Brain Tumor Segmentation. The mIoU of brain tumors yielded by models trained with different training strategies is also listed in Table 2. Two kinds of FCNs, i.e., U-Net [1] and DUC [11], are involved to evaluate the influence caused by random initialization of decoder. Compared to the models transferred from UCF101 pre-trained weights, the ones fine-tuned from our Rubik’s cube recovery paradigm can generate more accurate segmentations for brain tumors, i.e., mIoUs of 76.2% and 77.3% are achieved by the U-Net and 3D DUC, respectively.

As the Rubik’s cube recovery task only pre-trains the downsampling layers, the decoder (upsampling layers) of U-Net needs to be randomly initialized, which may wreck the feature representations learned by the pre-trained weights and consequently degrade the performance improvement. To alleviate the influence caused by random initialization, the DUC module, which significantly reduces the number of trainable parameters contained in the decoder, is more suitable for the transfer learning on pixel-wise prediction task. It can be observed from Table 2 that the 3D DUCs outperform the 3D U-Nets under all pre-training protocols, i.e., \(+1.6\%\) and \(+1.1\%\) for UCF101 and Rubik’s cube pre-trained weights, respectively.
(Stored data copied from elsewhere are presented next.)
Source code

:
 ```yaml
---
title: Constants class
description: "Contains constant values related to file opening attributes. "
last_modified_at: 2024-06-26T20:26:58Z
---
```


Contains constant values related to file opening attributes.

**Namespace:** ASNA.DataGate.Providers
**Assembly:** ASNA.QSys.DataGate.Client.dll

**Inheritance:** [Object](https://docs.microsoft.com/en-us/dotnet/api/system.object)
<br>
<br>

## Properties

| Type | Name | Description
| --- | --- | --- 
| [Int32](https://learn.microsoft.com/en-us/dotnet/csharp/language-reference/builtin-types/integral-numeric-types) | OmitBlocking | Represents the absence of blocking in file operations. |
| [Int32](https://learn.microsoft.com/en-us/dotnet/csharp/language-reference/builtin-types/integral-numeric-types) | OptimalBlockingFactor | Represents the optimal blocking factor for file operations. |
Comparison of Solving Different Rubik’s Cubes. Table 2 shows the results of models fine-tuned from Rubik’s cube without cube rotation as well. The models transferred from our Rubik’s cube significantly outperform the ones only pre-trained with cube ordering task, i.e., \(+2.7\%\) and \(+2.3\%\) for brain hemorrhage classification and brain tumor segmentation, respectively. The experimental result reveals that the difficult Rubik’s cube task may lead to the better generalization of models. Although the accuracy of cube ordering decreases by adding the cube rotation (as shown in Table 1), the 3D neural networks pre-trained on the multi-tasks, i.e., cube ordering and orientation, seem to exploit a more robustness feature representation, i.e., translational and rotational invariant, from the raw 3D data.

4 Conclusion

In this paper, we proposed a self-supervised learning framework for the volumetric medical images. A novel proxy task, i.e., Rubik’s cube recovery, was formulated to pre-train 3D neural networks. The proxy task involved two operations, i.e., cube rearrangement and cube rotation, which enforced networks to learn translational and rotational invariant features from raw 3D data.